*Assigned task*. Write out exactly the lines of the entries below from the one holding "Es mi esperanza" to the one holding "The presynaptic outputs", inclusive, and leave out all other lines.

*** Supplied material Section Begins ***

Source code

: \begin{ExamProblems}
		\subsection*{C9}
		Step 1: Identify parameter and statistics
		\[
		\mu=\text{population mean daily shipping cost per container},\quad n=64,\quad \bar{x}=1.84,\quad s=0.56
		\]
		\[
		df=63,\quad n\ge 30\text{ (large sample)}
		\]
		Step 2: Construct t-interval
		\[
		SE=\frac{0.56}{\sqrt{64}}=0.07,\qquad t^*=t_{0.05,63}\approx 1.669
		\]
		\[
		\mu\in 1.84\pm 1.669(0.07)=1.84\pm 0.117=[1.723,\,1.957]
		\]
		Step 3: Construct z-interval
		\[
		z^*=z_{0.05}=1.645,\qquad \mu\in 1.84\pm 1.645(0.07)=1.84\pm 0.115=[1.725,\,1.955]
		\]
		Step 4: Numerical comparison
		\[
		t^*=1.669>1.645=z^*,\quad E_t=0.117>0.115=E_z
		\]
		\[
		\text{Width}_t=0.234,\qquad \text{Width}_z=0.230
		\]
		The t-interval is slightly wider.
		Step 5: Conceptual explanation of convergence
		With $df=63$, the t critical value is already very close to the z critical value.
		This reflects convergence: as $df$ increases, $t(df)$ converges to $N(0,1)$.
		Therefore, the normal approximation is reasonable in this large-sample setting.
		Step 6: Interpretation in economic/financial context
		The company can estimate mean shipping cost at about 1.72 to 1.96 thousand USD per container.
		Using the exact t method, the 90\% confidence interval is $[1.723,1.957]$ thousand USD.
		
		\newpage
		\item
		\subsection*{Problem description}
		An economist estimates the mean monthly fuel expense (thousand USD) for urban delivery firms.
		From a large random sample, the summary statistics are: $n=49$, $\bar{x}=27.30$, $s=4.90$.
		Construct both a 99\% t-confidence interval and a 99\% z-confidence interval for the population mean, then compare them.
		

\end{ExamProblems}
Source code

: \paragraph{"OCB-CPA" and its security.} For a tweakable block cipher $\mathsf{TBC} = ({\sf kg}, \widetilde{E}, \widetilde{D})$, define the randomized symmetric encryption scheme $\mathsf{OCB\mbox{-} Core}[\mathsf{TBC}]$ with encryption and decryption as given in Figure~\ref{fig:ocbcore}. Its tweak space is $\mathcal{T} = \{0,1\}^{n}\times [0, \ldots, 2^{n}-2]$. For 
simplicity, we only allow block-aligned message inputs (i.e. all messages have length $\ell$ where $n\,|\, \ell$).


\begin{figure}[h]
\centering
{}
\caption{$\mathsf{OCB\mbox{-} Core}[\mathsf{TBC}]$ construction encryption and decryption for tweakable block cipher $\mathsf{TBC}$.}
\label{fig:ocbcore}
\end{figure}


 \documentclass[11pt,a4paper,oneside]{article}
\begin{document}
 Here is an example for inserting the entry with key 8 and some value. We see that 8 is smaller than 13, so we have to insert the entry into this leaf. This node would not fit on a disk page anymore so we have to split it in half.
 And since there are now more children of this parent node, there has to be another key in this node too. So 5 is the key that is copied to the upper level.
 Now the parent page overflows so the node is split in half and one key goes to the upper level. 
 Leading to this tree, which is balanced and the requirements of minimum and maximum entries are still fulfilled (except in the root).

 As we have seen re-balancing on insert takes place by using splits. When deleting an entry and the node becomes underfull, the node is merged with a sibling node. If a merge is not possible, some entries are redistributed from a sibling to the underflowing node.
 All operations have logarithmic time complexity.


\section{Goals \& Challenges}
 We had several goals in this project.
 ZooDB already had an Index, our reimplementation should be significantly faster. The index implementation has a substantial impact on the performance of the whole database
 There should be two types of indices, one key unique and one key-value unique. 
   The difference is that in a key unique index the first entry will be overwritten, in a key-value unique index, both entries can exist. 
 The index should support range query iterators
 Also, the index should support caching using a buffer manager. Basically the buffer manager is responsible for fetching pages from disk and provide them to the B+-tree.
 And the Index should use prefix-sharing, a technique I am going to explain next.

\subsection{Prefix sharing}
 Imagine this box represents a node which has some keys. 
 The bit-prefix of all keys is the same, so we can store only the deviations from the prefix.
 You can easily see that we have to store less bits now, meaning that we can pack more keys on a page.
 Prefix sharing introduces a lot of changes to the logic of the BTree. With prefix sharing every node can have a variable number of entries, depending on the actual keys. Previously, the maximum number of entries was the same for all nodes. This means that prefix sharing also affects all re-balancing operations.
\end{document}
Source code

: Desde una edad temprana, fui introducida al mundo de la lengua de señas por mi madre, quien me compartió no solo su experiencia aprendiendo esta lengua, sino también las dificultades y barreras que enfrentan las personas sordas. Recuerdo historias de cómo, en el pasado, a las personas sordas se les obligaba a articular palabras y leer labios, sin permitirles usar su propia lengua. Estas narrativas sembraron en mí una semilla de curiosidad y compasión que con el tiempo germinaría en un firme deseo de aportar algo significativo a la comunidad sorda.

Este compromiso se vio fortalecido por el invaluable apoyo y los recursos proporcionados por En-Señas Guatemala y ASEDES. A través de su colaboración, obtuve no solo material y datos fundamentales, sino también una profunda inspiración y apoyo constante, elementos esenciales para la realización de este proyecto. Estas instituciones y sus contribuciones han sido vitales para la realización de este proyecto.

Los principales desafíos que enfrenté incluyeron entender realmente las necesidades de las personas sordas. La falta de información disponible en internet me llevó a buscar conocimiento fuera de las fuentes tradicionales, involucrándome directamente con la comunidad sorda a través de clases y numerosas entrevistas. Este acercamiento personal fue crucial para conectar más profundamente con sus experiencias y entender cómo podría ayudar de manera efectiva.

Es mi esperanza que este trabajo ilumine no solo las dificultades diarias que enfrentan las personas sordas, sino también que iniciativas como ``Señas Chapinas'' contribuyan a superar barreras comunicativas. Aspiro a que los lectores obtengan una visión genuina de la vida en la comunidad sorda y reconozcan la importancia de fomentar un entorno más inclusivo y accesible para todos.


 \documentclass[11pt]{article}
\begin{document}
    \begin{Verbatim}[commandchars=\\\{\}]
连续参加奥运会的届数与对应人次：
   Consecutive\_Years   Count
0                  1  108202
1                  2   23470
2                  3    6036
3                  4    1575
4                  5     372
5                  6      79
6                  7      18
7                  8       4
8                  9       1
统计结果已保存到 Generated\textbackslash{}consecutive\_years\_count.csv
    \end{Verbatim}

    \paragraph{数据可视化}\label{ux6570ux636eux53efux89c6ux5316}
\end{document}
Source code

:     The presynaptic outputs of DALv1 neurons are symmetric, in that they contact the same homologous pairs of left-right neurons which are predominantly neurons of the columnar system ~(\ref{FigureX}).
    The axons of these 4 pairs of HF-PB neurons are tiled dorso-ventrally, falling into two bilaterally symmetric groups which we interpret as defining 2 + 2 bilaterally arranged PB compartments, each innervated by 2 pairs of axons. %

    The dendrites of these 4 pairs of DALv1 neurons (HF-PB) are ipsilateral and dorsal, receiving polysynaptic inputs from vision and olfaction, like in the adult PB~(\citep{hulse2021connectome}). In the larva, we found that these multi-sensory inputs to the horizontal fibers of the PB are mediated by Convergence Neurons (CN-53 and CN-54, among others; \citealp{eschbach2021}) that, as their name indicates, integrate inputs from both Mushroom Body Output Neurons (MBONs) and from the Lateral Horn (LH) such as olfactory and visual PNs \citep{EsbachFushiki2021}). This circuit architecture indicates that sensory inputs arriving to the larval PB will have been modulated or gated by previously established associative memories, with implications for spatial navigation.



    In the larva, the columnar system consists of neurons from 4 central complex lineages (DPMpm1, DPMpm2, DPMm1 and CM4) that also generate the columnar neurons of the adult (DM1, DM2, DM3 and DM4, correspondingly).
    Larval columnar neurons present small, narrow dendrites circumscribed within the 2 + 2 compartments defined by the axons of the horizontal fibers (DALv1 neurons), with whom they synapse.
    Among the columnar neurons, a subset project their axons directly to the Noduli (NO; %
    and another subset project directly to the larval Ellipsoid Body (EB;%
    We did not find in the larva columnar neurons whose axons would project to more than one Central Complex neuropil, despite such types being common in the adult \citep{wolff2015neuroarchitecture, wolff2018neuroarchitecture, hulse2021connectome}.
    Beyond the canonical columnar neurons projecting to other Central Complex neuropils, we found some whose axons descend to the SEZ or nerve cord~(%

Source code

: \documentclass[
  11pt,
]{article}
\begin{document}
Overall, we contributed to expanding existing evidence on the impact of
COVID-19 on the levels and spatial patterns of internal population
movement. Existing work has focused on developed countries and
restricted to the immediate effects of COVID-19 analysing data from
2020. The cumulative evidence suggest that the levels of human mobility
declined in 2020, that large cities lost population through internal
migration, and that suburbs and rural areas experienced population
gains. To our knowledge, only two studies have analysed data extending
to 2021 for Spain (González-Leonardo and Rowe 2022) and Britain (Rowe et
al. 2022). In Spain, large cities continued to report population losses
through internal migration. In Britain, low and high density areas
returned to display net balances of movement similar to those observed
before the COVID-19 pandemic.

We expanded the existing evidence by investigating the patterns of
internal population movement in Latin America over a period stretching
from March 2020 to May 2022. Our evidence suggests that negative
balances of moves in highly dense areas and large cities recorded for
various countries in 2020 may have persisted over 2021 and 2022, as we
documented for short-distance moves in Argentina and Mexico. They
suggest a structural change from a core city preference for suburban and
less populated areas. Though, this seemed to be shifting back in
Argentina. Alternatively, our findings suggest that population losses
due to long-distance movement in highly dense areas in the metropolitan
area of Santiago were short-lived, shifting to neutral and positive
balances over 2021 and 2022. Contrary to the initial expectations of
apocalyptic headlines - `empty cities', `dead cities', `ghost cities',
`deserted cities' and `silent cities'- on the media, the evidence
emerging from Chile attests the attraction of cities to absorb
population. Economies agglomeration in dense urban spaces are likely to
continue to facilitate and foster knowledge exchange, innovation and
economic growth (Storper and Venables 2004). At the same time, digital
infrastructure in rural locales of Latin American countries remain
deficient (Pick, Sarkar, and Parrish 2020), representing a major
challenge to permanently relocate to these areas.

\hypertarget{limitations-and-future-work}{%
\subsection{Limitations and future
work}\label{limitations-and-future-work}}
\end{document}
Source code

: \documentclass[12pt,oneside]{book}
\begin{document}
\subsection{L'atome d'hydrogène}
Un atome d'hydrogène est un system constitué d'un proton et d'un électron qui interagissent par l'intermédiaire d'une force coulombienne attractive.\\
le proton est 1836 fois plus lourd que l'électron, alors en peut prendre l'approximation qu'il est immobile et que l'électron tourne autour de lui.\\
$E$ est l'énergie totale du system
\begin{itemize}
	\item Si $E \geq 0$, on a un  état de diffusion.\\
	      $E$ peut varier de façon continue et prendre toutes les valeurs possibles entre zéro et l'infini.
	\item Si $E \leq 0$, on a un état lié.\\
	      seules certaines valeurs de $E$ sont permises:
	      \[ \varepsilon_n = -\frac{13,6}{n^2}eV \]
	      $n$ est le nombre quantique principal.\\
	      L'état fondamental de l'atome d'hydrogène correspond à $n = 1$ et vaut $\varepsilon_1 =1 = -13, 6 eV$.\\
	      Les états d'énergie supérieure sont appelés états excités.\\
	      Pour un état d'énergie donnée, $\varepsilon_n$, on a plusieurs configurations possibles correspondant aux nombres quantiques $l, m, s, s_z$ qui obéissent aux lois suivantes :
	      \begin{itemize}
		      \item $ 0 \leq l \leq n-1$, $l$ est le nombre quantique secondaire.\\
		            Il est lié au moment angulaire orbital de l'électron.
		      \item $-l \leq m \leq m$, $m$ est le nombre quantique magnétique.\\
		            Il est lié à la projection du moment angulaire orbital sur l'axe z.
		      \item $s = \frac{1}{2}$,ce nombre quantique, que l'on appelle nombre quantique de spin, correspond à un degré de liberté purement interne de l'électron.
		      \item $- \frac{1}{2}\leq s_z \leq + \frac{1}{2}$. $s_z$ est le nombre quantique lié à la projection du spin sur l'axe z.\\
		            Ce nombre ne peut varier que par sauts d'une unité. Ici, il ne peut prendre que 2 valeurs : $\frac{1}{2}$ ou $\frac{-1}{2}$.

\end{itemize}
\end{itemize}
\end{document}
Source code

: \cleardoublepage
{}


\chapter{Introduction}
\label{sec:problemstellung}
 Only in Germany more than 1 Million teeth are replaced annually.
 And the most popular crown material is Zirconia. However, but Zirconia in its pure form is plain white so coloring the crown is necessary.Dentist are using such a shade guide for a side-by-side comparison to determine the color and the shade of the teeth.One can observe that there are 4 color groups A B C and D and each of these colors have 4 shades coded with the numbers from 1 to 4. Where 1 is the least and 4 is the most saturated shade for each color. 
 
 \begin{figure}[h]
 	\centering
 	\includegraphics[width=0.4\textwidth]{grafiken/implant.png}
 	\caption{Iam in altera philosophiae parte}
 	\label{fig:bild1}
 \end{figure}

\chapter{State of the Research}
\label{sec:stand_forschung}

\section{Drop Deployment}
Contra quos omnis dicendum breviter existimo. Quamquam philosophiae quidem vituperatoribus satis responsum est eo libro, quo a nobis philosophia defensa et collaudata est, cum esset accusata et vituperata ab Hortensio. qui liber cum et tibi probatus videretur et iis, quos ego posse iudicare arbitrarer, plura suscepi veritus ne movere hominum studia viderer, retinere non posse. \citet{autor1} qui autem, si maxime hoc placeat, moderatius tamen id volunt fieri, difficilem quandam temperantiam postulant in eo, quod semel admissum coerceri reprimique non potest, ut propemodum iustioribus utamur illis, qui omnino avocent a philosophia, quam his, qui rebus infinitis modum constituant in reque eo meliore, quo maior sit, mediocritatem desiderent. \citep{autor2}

*** Supplied material Section Ends ***

*Written solution*.
Es mi esperanza que este trabajo ilumine no solo las dificultades diarias que enfrentan las personas sordas, sino también que iniciativas como ``Señas Chapinas'' contribuyan a superar barreras comunicativas. Aspiro a que los lectores obtengan una visión genuina de la vida en la comunidad sorda y reconozcan la importancia de fomentar un entorno más inclusivo y accesible para todos.


 \documentclass[11pt]{article}
\begin{document}
    \begin{Verbatim}[commandchars=\\\{\}]
连续参加奥运会的届数与对应人次：
   Consecutive\_Years   Count
0                  1  108202
1                  2   23470
2                  3    6036
3                  4    1575
4                  5     372
5                  6      79
6                  7      18
7                  8       4
8                  9       1
统计结果已保存到 Generated\textbackslash{}consecutive\_years\_count.csv
    \end{Verbatim}

    \paragraph{数据可视化}\label{ux6570ux636eux53efux89c6ux5316}
\end{document}
Source code

:     The presynaptic outputs of DALv1 neurons are symmetric, in that they contact the same homologous pairs of left-right neurons which are predominantly neurons of the columnar system ~(\ref{FigureX}).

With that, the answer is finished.